▸ Extracted records:

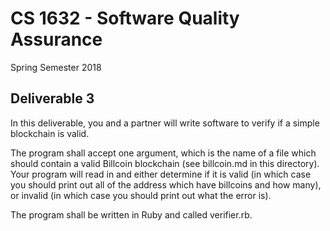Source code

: # CS 1632 - Software Quality Assurance
Spring Semester 2018

## Deliverable 3

In this deliverable, you and a partner will write software to verify if a simple blockchain is valid.

The program shall accept one argument, which is the name of a file which should contain a valid Billcoin blockchain (see billcoin.md in this directory).  Your program will read in and either determine if it is valid (in which case you should print out all of the address which have billcoins and how many), or invalid (in which case you should print out what the error is).

The program shall be written in Ruby and called verifier.rb.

▸ Task description:
Give back the lines word for word, from the very first in the material above to the one that has "The program shall accept", both included, without the pictures.

▸ The completed task:
Source code

: # CS 1632 - Software Quality Assurance
Spring Semester 2018

## Deliverable 3

In this deliverable, you and a partner will write software to verify if a simple blockchain is valid.

The program shall accept one argument, which is the name of a file which should contain a valid Billcoin blockchain (see billcoin.md in this directory).  Your program will read in and either determine if it is valid (in which case you should print out all of the address which have billcoins and how many), or invalid (in which case you should print out what the error is).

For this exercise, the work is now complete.